Stack
- Categories: Sports; lifestyle;
- Frequency: Three Times Per Year
- Circulation: 875,000
- Founder: Nick Palazzo and Chad Zimmerman
- First issue: February 2005
- Company: STACK Media, Inc.
- Country: United States
- Based in: Cleveland, Ohio
- Language: English
- Website: Stack.com

= Stack (magazine) =

American sports magazine

Stack is a sports performance and athlete lifestyle publication targeted at high school student athletes. Double issues of STACK Magazine are distributed free of cost three times per year to 13,500 high schools nationwide (about 75% of all U.S. high schools with sports programs), resulting in a readership of 5.4 million athletes.

==Content==
The magazine covers a wide variety of topics, including training, nutrition, sports skills, athlete lifestyle and motivation.
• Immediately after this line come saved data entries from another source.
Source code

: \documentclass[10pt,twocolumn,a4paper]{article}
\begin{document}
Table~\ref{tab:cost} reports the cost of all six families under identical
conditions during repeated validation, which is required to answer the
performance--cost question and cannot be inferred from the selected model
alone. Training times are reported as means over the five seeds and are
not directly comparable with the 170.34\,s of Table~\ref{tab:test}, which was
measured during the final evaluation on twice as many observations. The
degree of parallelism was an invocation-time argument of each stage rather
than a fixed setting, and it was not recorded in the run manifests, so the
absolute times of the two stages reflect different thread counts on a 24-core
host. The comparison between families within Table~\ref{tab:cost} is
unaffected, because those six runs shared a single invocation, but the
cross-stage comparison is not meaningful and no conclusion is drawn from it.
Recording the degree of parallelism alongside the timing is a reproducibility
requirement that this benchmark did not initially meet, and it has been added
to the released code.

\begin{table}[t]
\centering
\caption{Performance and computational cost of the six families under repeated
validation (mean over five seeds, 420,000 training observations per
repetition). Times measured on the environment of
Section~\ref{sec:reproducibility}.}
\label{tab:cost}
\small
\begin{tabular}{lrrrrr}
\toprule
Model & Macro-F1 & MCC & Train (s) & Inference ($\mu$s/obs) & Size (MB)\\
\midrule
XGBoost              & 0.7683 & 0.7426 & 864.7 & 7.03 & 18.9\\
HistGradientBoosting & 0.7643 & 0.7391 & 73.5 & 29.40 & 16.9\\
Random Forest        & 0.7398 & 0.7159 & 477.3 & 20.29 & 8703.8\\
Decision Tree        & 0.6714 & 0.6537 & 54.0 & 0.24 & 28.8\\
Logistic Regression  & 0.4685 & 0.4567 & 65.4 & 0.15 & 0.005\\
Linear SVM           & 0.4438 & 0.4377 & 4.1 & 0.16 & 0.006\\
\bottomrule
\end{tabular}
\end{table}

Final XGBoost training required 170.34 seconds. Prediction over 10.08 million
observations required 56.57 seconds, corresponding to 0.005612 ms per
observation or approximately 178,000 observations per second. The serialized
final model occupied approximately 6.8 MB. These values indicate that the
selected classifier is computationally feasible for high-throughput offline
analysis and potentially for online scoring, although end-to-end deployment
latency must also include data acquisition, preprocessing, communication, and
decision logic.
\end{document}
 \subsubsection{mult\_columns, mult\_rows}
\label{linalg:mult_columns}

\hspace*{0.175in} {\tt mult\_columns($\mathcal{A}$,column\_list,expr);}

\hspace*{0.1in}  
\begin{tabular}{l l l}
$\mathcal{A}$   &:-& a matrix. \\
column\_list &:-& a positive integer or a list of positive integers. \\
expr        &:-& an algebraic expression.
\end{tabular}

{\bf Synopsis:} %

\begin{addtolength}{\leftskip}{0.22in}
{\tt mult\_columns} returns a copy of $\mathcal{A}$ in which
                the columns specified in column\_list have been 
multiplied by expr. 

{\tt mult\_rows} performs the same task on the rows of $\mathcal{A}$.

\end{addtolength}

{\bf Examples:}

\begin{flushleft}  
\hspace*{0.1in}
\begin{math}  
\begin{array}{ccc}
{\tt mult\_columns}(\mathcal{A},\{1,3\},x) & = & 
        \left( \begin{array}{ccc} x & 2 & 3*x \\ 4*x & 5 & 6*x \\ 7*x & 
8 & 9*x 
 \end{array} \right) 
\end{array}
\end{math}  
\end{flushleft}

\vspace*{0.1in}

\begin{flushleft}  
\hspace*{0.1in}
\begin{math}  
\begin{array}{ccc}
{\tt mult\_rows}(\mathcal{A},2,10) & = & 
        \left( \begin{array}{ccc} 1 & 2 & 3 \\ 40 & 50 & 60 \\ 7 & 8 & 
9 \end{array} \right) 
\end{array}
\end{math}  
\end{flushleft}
The articles are often sport-specific in nature, covering nearly all sports including football, basketball, baseball, track, soccer, volleyball, swimming, wrestling, softball, lacrosse, tennis, and hockey.

==History==
STACK Media, Inc. was founded by Nick Palazzo and Chad Zimmerman, both former collegiate athletes, in Cleveland, Ohio in February 2005. STACK Magazine's premier issue featuring a young LeBron James on the cover was printed and distributed shortly thereafter. STACK was originally financed privately, helped by a $15,000 win from a 2003 competition organized by Northeast Ohio's Council of Smaller Enterprises. Further financing has come from its current Chairman and from private equity firm CapitalWorks LLC of Cleveland. The extensive readership, mostly males in the age range 12–24, has attracted major Blue Chip advertisers including Nike, Inc., Reebok, Gatorade, ASICS, New Balance, Under Armour, Milk, Navy and the United States Army.